Martin'in kollarını boynuna dolamıştı, kolları giderek boynunu sıkılaştırırken küçük kulübe sessizliğe gömüldü.
“Geri çekilin!” diye bağırdı Martin. Tyreese yanıtlıyor, “Lütfen, lütfen.”
Silahını bıraktıktan sonra ellerini havaya kaldırdı. Aylaklar kulübenin etrafını sarmış, camlara ve kapıya vuruyorlardı. Judith'in çığlıkları ve ağlamaları kaosa neden oluyordu.
“Dışarı çık.” Martin devam etti. Tyreese'in iş birliği yapmadığı her saniye boğazındaki tutuşu sıkılaşıyordu.
“Dışarı çık!” diye tekrar bağırdı. Tyreese sana baktı, “Git.” dudaklarını okumasını umut ederek mırıldandın.
Sonunda geri adım atarak ahşap kapıyı açtı ve aylaklarla birlikte gözden kayboldu. Mücadele seslerini duyduğunda gözlerini kapatarak gözyaşlarının yanaklarını lekelemesine izin veriyorsun.
Martin sonunda seni serbest bıraktı, arkadaşının düşürdüğü bıçağa doğru koştu ve kelepçeyi kesti.

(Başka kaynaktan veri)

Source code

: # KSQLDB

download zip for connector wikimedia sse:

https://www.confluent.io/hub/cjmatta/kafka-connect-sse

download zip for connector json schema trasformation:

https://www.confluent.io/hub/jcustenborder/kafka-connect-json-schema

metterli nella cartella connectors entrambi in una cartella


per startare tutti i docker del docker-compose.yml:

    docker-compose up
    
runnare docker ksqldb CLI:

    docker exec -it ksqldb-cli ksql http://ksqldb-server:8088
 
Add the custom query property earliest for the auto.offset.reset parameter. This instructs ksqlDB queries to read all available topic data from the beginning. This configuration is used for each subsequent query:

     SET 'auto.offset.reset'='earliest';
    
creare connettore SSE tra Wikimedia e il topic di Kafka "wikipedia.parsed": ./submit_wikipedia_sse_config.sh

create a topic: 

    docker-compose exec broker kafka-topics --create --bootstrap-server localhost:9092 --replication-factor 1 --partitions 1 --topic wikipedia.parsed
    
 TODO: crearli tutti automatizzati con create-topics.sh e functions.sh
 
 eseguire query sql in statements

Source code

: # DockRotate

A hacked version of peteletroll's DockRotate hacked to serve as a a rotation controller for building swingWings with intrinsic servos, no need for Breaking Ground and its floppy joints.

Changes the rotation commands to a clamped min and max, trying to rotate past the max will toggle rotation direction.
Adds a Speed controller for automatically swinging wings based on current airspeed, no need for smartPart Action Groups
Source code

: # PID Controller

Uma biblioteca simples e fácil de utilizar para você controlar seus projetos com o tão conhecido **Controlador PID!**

“Cynthia, duyuyor musun?” telsizi tuttu, ama hiçbir şey gelmiyordu. Yüksek sesler nihayet kesildi ve Judith sonunda senin bitmek bilmeyen mırıldanmalarından sonra sakinleşti.
Elinde bıçağıyla kapıya doğru yürüdü. Kapının ardındaki her neyse onunla yüzleşmeye hazırdı. Ardından, kapıyı kırarak Tyreese ortaya çıktı ve Martin'i yakalayıp yere yatırdı.
Önünde gerçekleşen manzarayla yüzleşemedin. Gözlerin kapalı, Judith'i göğsüne bastırarak köşeye kaçtın.
Bittiğinde Tyreese ayağa kalktı ve ortalık sessizleşti. Gözlerini açtın ve kurtarıcınla buluştun.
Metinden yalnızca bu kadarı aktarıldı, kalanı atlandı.